DESCRIPTION OF THE TASK:
Exactly the lines below starting at the line with "To account for" and ending at the line with "通过使用YouTube视频批" are wanted, with both ends included. Leave out the pictures and add no other lines.

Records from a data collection
BEGIN
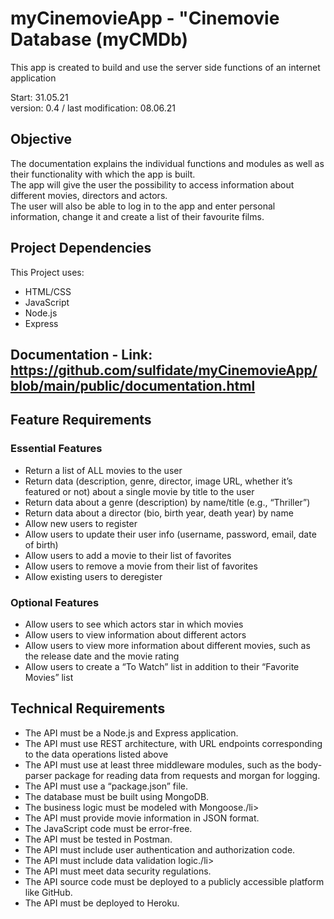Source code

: # myCinemovieApp - "Cinemovie Database (myCMDb)
This app is created to build and use the server side functions of an internet application

Start: 31.05.21
<br>version: 0.4 / last modification: 08.06.21

## Objective
The documentation explains the individual functions and modules as well as their functionality with which the app is built.<br>
The app will give the user the possibility to access information about different movies, directors and actors.<br>
The user will also be able to log in to the app and enter personal information, change it and create a list of their favourite films.<br>

## Project Dependencies
This Project uses:
- HTML/CSS
- JavaScript
- Node.js
- Express

## Documentation - Link: https://github.com/sulfidate/myCinemovieApp/blob/main/public/documentation.html


## Feature Requirements
### Essential Features
- Return a list of ALL movies to the user
- Return data (description, genre, director, image URL, whether it’s featured or not) about a single movie by title to the user
- Return data about a genre (description) by name/title (e.g., “Thriller”)
- Return data about a director (bio, birth year, death year) by name
- Allow new users to register
- Allow users to update their user info (username, password, email, date of birth)
- Allow users to add a movie to their list of favorites
- Allow users to remove a movie from their list of favorites
- Allow existing users to deregister
### Optional Features
- Allow users to see which actors star in which movies
- Allow users to view information about different actors
- Allow users to view more information about different movies, such as the release date and the movie rating
- Allow users to create a “To Watch” list in addition to their “Favorite Movies” list
## Technical Requirements
- The API must be a Node.js and Express application.
- The API must use REST architecture, with URL endpoints corresponding to the data operations listed above
- The API must use at least three middleware modules, such as the body-parser package for reading data from requests and morgan for logging.
- The API must use a “package.json” file.
- The database must be built using MongoDB.
- The business logic must be modeled with Mongoose./li>
- The API must provide movie information in JSON format.
- The JavaScript code must be error-free.
- The API must be tested in Postman.
- The API must include user authentication and authorization code.
- The API must include data validation logic./li>
- The API must meet data security regulations.
- The API source code must be deployed to a publicly accessible platform like GitHub.
- The API must be deployed to Heroku.

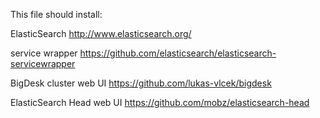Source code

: This file should install:

ElasticSearch
http://www.elasticsearch.org/

service wrapper
https://github.com/elasticsearch/elasticsearch-servicewrapper

BigDesk cluster web UI
https://github.com/lukas-vlcek/bigdesk

ElasticSearch Head web UI
https://github.com/mobz/elasticsearch-head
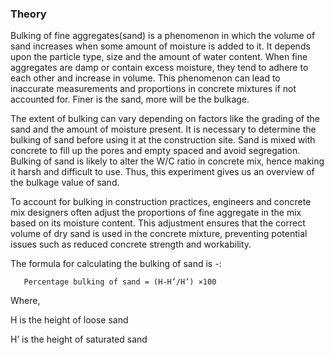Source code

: ### Theory
Bulking of fine aggregates(sand) is a phenomenon in which the volume of sand increases when some amount of moisture is added to it. It depends upon the particle type, size and the amount of water content. When fine aggregates are damp or contain excess moisture, they tend to adhere to each other and increase in volume. This phenomenon can lead to inaccurate measurements and proportions in concrete mixtures if not accounted for. Finer is the sand, more will be the bulkage.  

The extent of bulking can vary depending on factors like the grading of the sand and the amount of moisture present. It is necessary to determine the bulking of sand before using it at the construction site. Sand is mixed with concrete to fill up the pores and empty spaced and avoid segregation. Bulking of sand is likely to alter the W/C ratio in concrete mix, hence making it harsh and difficult to use. Thus, this experiment gives us an overview of the bulkage value of sand. 

To account for bulking in construction practices, engineers and concrete mix designers often adjust the proportions of fine aggregate in the mix based on its moisture content. This adjustment ensures that the correct volume of dry sand is used in the concrete mixture, preventing potential issues such as reduced concrete strength and workability. 

The formula for calculating the bulking of sand is -: 

       Percentage bulking of sand = (H-H’/H’) ×100 

Where,  

H is the height of loose sand  

H’ is the height of saturated sand 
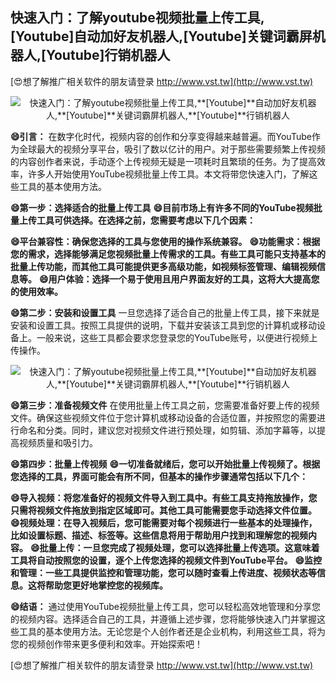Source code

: ## **快速入门：了解youtube视频批量上传工具,**[Youtube]**自动加好友机器人,**[Youtube]**关键词霸屏机器人,**[Youtube]**行销机器人**

[😍想了解推广相关软件的朋友请登录 http://www.vst.tw](http://www.vst.tw)

 <center><img src="https://vst.tw/MP4/tuiguang/png/1.png" alt="快速入门：了解youtube视频批量上传工具,**[Youtube]**自动加好友机器人,**[Youtube]**关键词霸屏机器人,**[Youtube]**行销机器人"></center>

**😄引言：**
在数字化时代，视频内容的创作和分享变得越来越普遍。而YouTube作为全球最大的视频分享平台，吸引了数以亿计的用户。对于那些需要频繁上传视频的内容创作者来说，手动逐个上传视频无疑是一项耗时且繁琐的任务。为了提高效率，许多人开始使用YouTube视频批量上传工具。本文将带您快速入门，了解这些工具的基本使用方法。

**😄第一步：选择适合的批量上传工具**
**😄目前市场上有许多不同的YouTube视频批量上传工具可供选择。在选择之前，您需要考虑以下几个因素：**

**😄平台兼容性：确保您选择的工具与您使用的操作系统兼容。**
**😄功能需求：根据您的需求，选择能够满足您视频批量上传需求的工具。有些工具可能只支持基本的批量上传功能，而其他工具可能提供更多高级功能，如视频标签管理、编辑视频信息等。**
**😄用户体验：选择一个易于使用且用户界面友好的工具，这将大大提高您的使用效率。**

**😄第二步：安装和设置工具**
一旦您选择了适合自己的批量上传工具，接下来就是安装和设置工具。按照工具提供的说明，下载并安装该工具到您的计算机或移动设备上。一般来说，这些工具都会要求您登录您的YouTube账号，以便进行视频上传操作。

 <center><img src="https://vst.tw/MP4/tuiguang/png/1.png" alt="快速入门：了解youtube视频批量上传工具,**[Youtube]**自动加好友机器人,**[Youtube]**关键词霸屏机器人,**[Youtube]**行销机器人"></center>

**😄第三步：准备视频文件**
在使用批量上传工具之前，您需要准备好要上传的视频文件。确保这些视频文件位于您计算机或移动设备的合适位置，并按照您的需要进行命名和分类。同时，建议您对视频文件进行预处理，如剪辑、添加字幕等，以提高视频质量和吸引力。

**😄第四步：批量上传视频**
**😄一切准备就绪后，您可以开始批量上传视频了。根据您选择的工具，界面可能会有所不同，但基本的操作步骤通常包括以下几个：**

**😄导入视频：将您准备好的视频文件导入到工具中。有些工具支持拖放操作，您只需将视频文件拖放到指定区域即可。其他工具可能需要您手动选择文件位置。**
**😄视频处理：在导入视频后，您可能需要对每个视频进行一些基本的处理操作，比如设置标题、描述、标签等。这些信息将用于帮助用户找到和理解您的视频内容。**
**😄批量上传：一旦您完成了视频处理，您可以选择批量上传选项。这意味着工具将自动按照您的设置，逐个上传您选择的视频文件到YouTube平台。**
**😄监控和管理：一些工具提供监控和管理功能，您可以随时查看上传进度、视频状态等信息。这将帮助您更好地掌控您的视频库。**

**😄结语：**
通过使用YouTube视频批量上传工具，您可以轻松高效地管理和分享您的视频内容。选择适合自己的工具，并遵循上述步骤，您将能够快速入门并掌握这些工具的基本使用方法。无论您是个人创作者还是企业机构，利用这些工具，将为您的视频创作带来更多便利和效率。开始探索吧！

[😍想了解推广相关软件的朋友请登录 http://www.vst.tw](http://www.vst.tw)



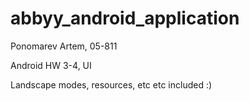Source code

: # abbyy_android_application
<h>Ponomarev Artem, 05-811<h>

Android HW 3-4, UI

Landscape modes, resources, etc etc included :)

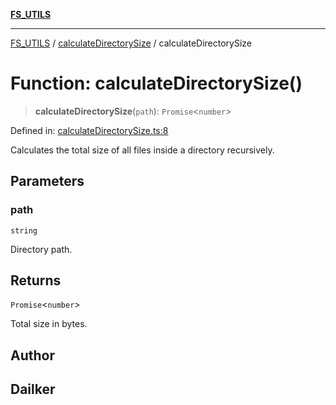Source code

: [**FS_UTILS**](../../README.md)

***

[FS_UTILS](../../README.md) / [calculateDirectorySize](../README.md) / calculateDirectorySize

# Function: calculateDirectorySize()

> **calculateDirectorySize**(`path`): `Promise`\<`number`\>

Defined in: [calculateDirectorySize.ts:8](https://github.com/dailker/everyutil-js/blob/7799f3f003cb23f425be3f1c83c38483e2648188/src/fs/calculateDirectorySize.ts#L8)

Calculates the total size of all files inside a directory recursively.

## Parameters

### path

`string`

Directory path.

## Returns

`Promise`\<`number`\>

Total size in bytes.

## Author

## Dailker
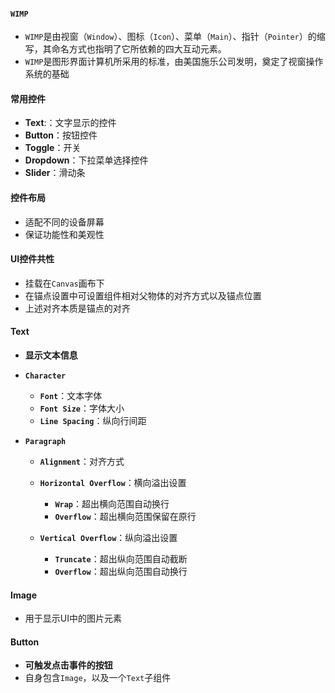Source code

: #### `WIMP`
- `WIMP`是由视窗（`Window`）、图标（`Icon`）、菜单（`Main`）、指针（`Pointer`）的缩写，其命名方式也指明了它所依赖的四大互动元素。
- `WIMP`是图形界面计算机所采用的标准，由美国施乐公司发明，奠定了视窗操作系统的基础

#### 常用控件
- **Text**:：文字显示的控件
- **Button**：按钮控件
- **Toggle**：开关
- **Dropdown**：下拉菜单选择控件
- **Slider**：滑动条

#### 控件布局
- 适配不同的设备屏幕
- 保证功能性和美观性

#### UI控件共性
- 挂载在`Canvas`画布下
- 在锚点设置中可设置组件相对父物体的对齐方式以及锚点位置
- 上述对齐本质是锚点的对齐

#### Text
- **显示文本信息**
- **`Character`**
	- **`Font`**：文本字体
	- **`Font Size`**：字体大小
	- **`Line Spacing`**：纵向行间距

- **`Paragraph`**
	- **`Alignment`**：对齐方式

	- **`Horizontal Overflow`**：横向溢出设置
		- **`Wrap`**：超出横向范围自动换行
		- **`Overflow`**：超出横向范围保留在原行

	- **`Vertical Overflow`**：纵向溢出设置
		- **`Truncate`**：超出纵向范围自动截断
		- **`Overflow`**：超出纵向范围自动换行

#### Image
- 用于显示UI中的图片元素

#### Button
- **可触发点击事件的按钮**
- 自身包含`Image`，以及一个`Text`子组件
END
ANSWER SPACE:
To account for bulking in construction practices, engineers and concrete mix designers often adjust the proportions of fine aggregate in the mix based on its moisture content. This adjustment ensures that the correct volume of dry sand is used in the concrete mixture, preventing potential issues such as reduced concrete strength and workability. 

The formula for calculating the bulking of sand is -: 

       Percentage bulking of sand = (H-H’/H’) ×100 

Where,  

H is the height of loose sand  

H’ is the height of saturated sand 
Source code

: ## **快速入门：了解youtube视频批量上传工具,**[Youtube]**自动加好友机器人,**[Youtube]**关键词霸屏机器人,**[Youtube]**行销机器人**

[😍想了解推广相关软件的朋友请登录 http://www.vst.tw](http://www.vst.tw)

 <center><img src="https://vst.tw/MP4/tuiguang/png/1.png" alt="快速入门：了解youtube视频批量上传工具,**[Youtube]**自动加好友机器人,**[Youtube]**关键词霸屏机器人,**[Youtube]**行销机器人"></center>

**😄引言：**
在数字化时代，视频内容的创作和分享变得越来越普遍。而YouTube作为全球最大的视频分享平台，吸引了数以亿计的用户。对于那些需要频繁上传视频的内容创作者来说，手动逐个上传视频无疑是一项耗时且繁琐的任务。为了提高效率，许多人开始使用YouTube视频批量上传工具。本文将带您快速入门，了解这些工具的基本使用方法。

**😄第一步：选择适合的批量上传工具**
**😄目前市场上有许多不同的YouTube视频批量上传工具可供选择。在选择之前，您需要考虑以下几个因素：**

**😄平台兼容性：确保您选择的工具与您使用的操作系统兼容。**
**😄功能需求：根据您的需求，选择能够满足您视频批量上传需求的工具。有些工具可能只支持基本的批量上传功能，而其他工具可能提供更多高级功能，如视频标签管理、编辑视频信息等。**
**😄用户体验：选择一个易于使用且用户界面友好的工具，这将大大提高您的使用效率。**

**😄第二步：安装和设置工具**
一旦您选择了适合自己的批量上传工具，接下来就是安装和设置工具。按照工具提供的说明，下载并安装该工具到您的计算机或移动设备上。一般来说，这些工具都会要求您登录您的YouTube账号，以便进行视频上传操作。

 <center><img src="https://vst.tw/MP4/tuiguang/png/1.png" alt="快速入门：了解youtube视频批量上传工具,**[Youtube]**自动加好友机器人,**[Youtube]**关键词霸屏机器人,**[Youtube]**行销机器人"></center>

**😄第三步：准备视频文件**
在使用批量上传工具之前，您需要准备好要上传的视频文件。确保这些视频文件位于您计算机或移动设备的合适位置，并按照您的需要进行命名和分类。同时，建议您对视频文件进行预处理，如剪辑、添加字幕等，以提高视频质量和吸引力。

**😄第四步：批量上传视频**
**😄一切准备就绪后，您可以开始批量上传视频了。根据您选择的工具，界面可能会有所不同，但基本的操作步骤通常包括以下几个：**

**😄导入视频：将您准备好的视频文件导入到工具中。有些工具支持拖放操作，您只需将视频文件拖放到指定区域即可。其他工具可能需要您手动选择文件位置。**
**😄视频处理：在导入视频后，您可能需要对每个视频进行一些基本的处理操作，比如设置标题、描述、标签等。这些信息将用于帮助用户找到和理解您的视频内容。**
**😄批量上传：一旦您完成了视频处理，您可以选择批量上传选项。这意味着工具将自动按照您的设置，逐个上传您选择的视频文件到YouTube平台。**
**😄监控和管理：一些工具提供监控和管理功能，您可以随时查看上传进度、视频状态等信息。这将帮助您更好地掌控您的视频库。**

**😄结语：**
通过使用YouTube视频批量上传工具，您可以轻松高效地管理和分享您的视频内容。选择适合自己的工具，并遵循上述步骤，您将能够快速入门并掌握这些工具的基本使用方法。无论您是个人创作者还是企业机构，利用这些工具，将为您的视频创作带来更多便利和效率。开始探索吧！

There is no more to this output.